Davis, the youngest of three Maryland-based judges on the court, is eligible for senior status upon turning 65 because he has served as an Article III judge since becoming a U.S. District Judge in 1995. He is the first of six Obama appointees to that court to take the step, which creates a new Maryland vacancy to be filled by the president.
The Fourth Circuit has had a full complement of 15 judges since Obama’s last appointment in 2012, West Virginia’s Stephanie D. Thacker.
Judge Davis was born in Baltimore, Md., in 1949. He was initially appointed to the U.S. District Court there by President Clinton in 1995 and then to the Fourth Circuit by President Obama in 2009.

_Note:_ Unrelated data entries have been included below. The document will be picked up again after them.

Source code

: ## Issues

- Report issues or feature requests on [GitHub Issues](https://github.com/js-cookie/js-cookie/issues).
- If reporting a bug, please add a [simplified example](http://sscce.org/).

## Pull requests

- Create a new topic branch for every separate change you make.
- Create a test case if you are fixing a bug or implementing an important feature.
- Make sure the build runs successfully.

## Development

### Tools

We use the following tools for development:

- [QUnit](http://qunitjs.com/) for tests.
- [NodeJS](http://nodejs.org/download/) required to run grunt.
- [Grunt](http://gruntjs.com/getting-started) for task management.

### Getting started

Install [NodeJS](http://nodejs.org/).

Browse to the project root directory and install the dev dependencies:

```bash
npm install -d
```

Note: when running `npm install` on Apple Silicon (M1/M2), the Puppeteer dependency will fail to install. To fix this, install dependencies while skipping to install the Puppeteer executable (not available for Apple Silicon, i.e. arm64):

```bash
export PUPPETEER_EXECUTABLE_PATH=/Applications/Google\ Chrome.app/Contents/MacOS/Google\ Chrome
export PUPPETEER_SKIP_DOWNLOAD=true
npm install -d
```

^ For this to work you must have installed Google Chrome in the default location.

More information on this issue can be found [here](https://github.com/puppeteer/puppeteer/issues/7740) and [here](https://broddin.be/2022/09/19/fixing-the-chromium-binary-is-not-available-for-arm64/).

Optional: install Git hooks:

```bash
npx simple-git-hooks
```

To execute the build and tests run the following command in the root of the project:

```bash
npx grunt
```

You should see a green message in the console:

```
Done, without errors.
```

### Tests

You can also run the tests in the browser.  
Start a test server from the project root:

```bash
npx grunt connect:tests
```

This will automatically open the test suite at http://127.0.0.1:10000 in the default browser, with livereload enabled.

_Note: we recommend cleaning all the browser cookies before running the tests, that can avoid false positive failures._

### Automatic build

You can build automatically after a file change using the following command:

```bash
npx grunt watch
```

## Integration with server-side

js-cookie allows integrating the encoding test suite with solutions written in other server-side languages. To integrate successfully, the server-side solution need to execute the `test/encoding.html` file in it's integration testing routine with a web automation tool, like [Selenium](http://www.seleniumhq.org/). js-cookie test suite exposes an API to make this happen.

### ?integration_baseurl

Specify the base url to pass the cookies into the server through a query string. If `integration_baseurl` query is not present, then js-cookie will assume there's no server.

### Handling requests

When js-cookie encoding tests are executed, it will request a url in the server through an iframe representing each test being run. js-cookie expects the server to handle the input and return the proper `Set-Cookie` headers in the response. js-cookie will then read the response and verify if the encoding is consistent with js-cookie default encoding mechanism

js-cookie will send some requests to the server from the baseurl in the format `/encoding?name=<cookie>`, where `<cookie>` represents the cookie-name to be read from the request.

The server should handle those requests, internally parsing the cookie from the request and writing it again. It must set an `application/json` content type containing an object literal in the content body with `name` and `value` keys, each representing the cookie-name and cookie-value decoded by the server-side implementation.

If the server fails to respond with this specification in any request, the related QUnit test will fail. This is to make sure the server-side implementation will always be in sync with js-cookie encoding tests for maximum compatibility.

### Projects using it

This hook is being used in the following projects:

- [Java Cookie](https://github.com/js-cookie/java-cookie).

Davis is the first and only African American to represent Maryland on the Fourth Circuit, which includes Maryland, Virginia, West Virginia, and the Carolinas. He was also the first African American nominated by President Obama to a federal judgeship and one of nine African American circuit court judges appointed by the president nationwide.
A native of Baltimore, Andre Davis graduated from the University of Maryland School of Law and clerked for Maryland District Judge Frank Kaufman and Fourth Circuit Judge Francis Murnaghan. Davis worked as an attorney for the U.S. Department of Justice, taught at the University of Maryland School of Law, and served as a judge for nearly a decade on Maryland’s state trial courts.
“We are indebted to Judge Davis for his extraordinary service on Maryland’s state and federal courts,” said Sherrilyn Ifill, President and Director-Counsel of the NAACP Legal Defense & Educational Fund, Inc. “Judge Davis played a historic role in diversifying Maryland’s federal appellate bench, and he made enormous contributions to that court’s jurisprudence. He is held in the highest regard by the communities served by the court, his colleagues on the bench, and all who appeared before him.”
Ifill and the LDF joined other civil rights organizations in a letter urging President Obama to “ensure that Maryland’s racial diversity continues to be reflected on Maryland’s federal appellate court.”